Halliburton Co. posted a better-than-expected fourth-quarter profit on Jan. 19, buoyed by cost cuts and a recovery in demand for oilfield equipment and services after last year’s industry slump.

The second-biggest services provider has slashed quarterly dividend and reduced its capital spending and workforce to cope with the decline in demand as its clients—oil and gas producers—cut drilling activity amid a fall in crude prices below breakeven levels.

Halliburton generated free cash flow of $1.15 billion in 2020, above the $1 billion it had targeted, thanks to the cost cuts.

Crude prices also ticked up in the last three months of 2020 to average about $45 per barrel, prompting some producers to complete wells.

Revenue from Halliburton’s completion and production business was $1.81 billion in the fourth quarter, 15% higher than in the third quarter, while its’ drilling and evaluation revenue rose 1.9%.

Halliburton CEO Jeff Miller said he expects international activity to bottom in the first quarter of 2021, adding that he was “optimistic about the activity momentum in North America”.

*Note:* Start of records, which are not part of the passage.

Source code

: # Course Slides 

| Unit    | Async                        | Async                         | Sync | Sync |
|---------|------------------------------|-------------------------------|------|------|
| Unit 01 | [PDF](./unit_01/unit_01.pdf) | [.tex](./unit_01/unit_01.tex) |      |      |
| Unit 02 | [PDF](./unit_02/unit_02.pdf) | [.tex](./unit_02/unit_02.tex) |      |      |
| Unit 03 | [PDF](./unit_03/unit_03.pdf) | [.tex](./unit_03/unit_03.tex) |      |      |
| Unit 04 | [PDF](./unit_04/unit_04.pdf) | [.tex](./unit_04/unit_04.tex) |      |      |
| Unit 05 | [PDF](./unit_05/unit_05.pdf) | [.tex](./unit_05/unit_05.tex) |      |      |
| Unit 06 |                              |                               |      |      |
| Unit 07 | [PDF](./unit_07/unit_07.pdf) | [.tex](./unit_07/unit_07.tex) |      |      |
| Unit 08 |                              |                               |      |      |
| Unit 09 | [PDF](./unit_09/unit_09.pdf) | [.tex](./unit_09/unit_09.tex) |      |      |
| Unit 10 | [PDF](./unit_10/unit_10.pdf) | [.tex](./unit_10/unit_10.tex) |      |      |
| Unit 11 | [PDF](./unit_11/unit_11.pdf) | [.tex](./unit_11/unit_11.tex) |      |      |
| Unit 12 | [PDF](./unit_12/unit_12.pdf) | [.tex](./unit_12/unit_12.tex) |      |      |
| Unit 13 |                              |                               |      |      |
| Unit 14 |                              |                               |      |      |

Halliburton, which kicked off fourth-quarter earnings for service providers, said revenue from North America rose 25.8%, while international revenue grew 0.4%. Total revenue of $3.24 billion in the quarter ended Dec. 31 beat analysts’ estimates of $3.21 billion, according to Refinitiv IBES data.

Adjusted net income was 18 cents per share, 3 cents above estimates.

However, the compan’'s profit was down 43.9% and revenue fell 37.6% from the fourth quarter of 2019 as activity levels were still well below a year earlier.

Halliburton shares, which lost about 23% of their value in 2020, were up 2.7% at $21.30 in premarket trading.

Rivals Schlumberger and Baker Hughes are also set to post results later in the week.